For a while now, Apple’s iWork was included free with a new Mac, iPhone or iPad. If you had an older Apple device that wasn’t part of this deal, then you had to pay for it separately. However, Apple recently made iWork free for all supported devices. This means that any user that has a Mac or iOS device that supports iWork can download it from the relevant App Store completely free-of-charge.
We subscribe to Microsoft’s Office 365 and use it on all our Macs. This was done mainly to ensure compatibility between Windows PCs of other users and our Macs.
Microsoft Office, be it the 365 version or the paid for once-off version, is not cheap. We decided to test Apple’s iWork suite of office apps to see if we could get all of our work done without having to use Microsoft Office at all.
The documents we typically work with on a daily basis are letters, memos, reports, the odd presentation and fairly basic spreadsheets.
First on our list was to open documents from Word, Excel and PowerPoint using their iWork counterparts, namely Pages, Numbers and Keynote. Surprisingly, all the documents open without serious issues. One document that was a spine for a training file that consisted of several text boxes and images gave a font error and one text box was slightly out of alignment. Pages had swopped out the font for one that was nearly identical and the errant text box was easily moved back into position.
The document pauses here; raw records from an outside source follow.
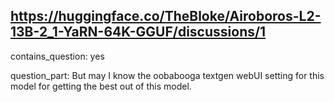 ## https://huggingface.co/TheBloke/Airoboros-L2-13B-2_1-YaRN-64K-GGUF/discussions/1

contains_question: yes

question_part: But may I know the oobabooga textgen webUI setting for this model for getting the best out of this model.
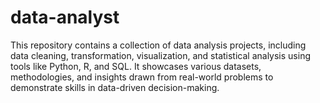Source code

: # data-analyst
This repository contains a collection of data analysis projects, including data cleaning, transformation, visualization, and statistical analysis using tools like Python, R, and SQL. It showcases various datasets, methodologies, and insights drawn from real-world problems to demonstrate skills in data-driven decision-making.
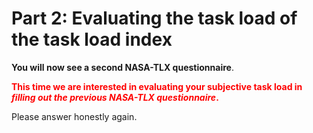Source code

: # Part 2: Evaluating the task load of the task load index

**You will now see a second NASA-TLX questionnaire**. 

<b style="color: red"> This time we are interested in evaluating your subjective task load in 
_filling out the previous NASA-TLX questionnaire_.</b>

Please answer honestly again.


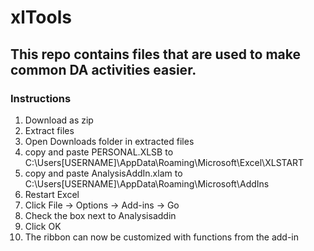 # xlTools

## This repo contains files that are used to make common DA activities easier.

### Instructions

1. Download as zip
2. Extract files
3. Open Downloads folder in extracted files
4. copy and paste PERSONAL.XLSB to C:\Users\[USERNAME]\AppData\Roaming\Microsoft\Excel\XLSTART
5. copy and paste AnalysisAddIn.xlam to C:\Users\[USERNAME]\AppData\Roaming\Microsoft\AddIns
6. Restart Excel
7. Click File -> Options -> Add-ins -> Go
8. Check the box next to Analysisaddin
9. Click OK
10. The ribbon can now be customized with functions from the add-in
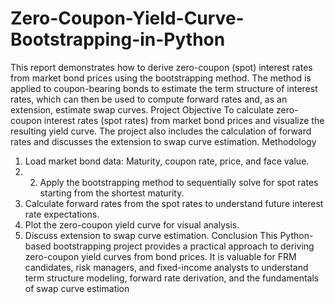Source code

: # Zero-Coupon-Yield-Curve-Bootstrapping-in-Python
 This report demonstrates how to derive zero-coupon (spot) interest rates from market bond prices
 using the bootstrapping method. The method is applied to coupon-bearing bonds to estimate the
 term structure of interest rates, which can then be used to compute forward rates and, as an
 extension, estimate swap curves.
 Project Objective
 To calculate zero-coupon interest rates (spot rates) from market bond prices and visualize the
 resulting yield curve. The project also includes the calculation of forward rates and discusses the
 extension to swap curve estimation.
 Methodology
 1. Load market bond data: Maturity, coupon rate, price, and face value.
 2.  2. Apply the bootstrapping method to sequentially solve for spot rates starting from the shortest maturity.
 3. Calculate forward rates from the spot rates to understand future interest rate expectations.
 4. Plot the zero-coupon yield curve for visual analysis.
 5. Discuss extension to swap curve estimation.
 Conclusion
 This Python-based bootstrapping project provides a practical approach to deriving zero-coupon
 yield curves from bond prices. It is valuable for FRM candidates, risk managers, and fixed-income
 analysts to understand term structure modeling, forward rate derivation, and the fundamentals of
 swap curve estimation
We then created a brand new presentation in PowerPoint using the green ION template. We added a dissolve animation to one of the pieces of text and saved the file. Opening it in Keynote resulted in not only the presentation looking the same, but the fonts was identical and the animation was carried across perfectly.
Our basic spreadsheets also worked fine. The autosum and other formulae we transferred without error. We have to mention though that we are not Office power users and don’t make use of complex macros and formulas in our typical day to day usage.
After spending a few days with iWork, we realized that Microsoft Office isn’t really a must-have suite of apps anymore. Apple’s iWork isn’t perfect by any means. Menus seem less intuitive than they could be. The interface is overly simplified especially when compared to Microsoft Office’s dynamic ribbon interface.
However, for a regular user that needs to create and work with fairly standard types of documentation, then iWork is more than adequate. It includes a wide range of beautiful templates that can be supplemented by downloading additional templates from the Mac App Store or through various online sources.
It’s free price tag, Microsoft Office compatibility and the fact that it’s also available as a web app via iCloud to Windows users makes it the next best alternative to Microsoft Office. We plan to cancel our current Office 365 subscription next year when it expires to move over permanently to iWork. We recommend all Apple users to try iWork as an alternative to Microsoft Office. We think that you might be pleasantly surprised.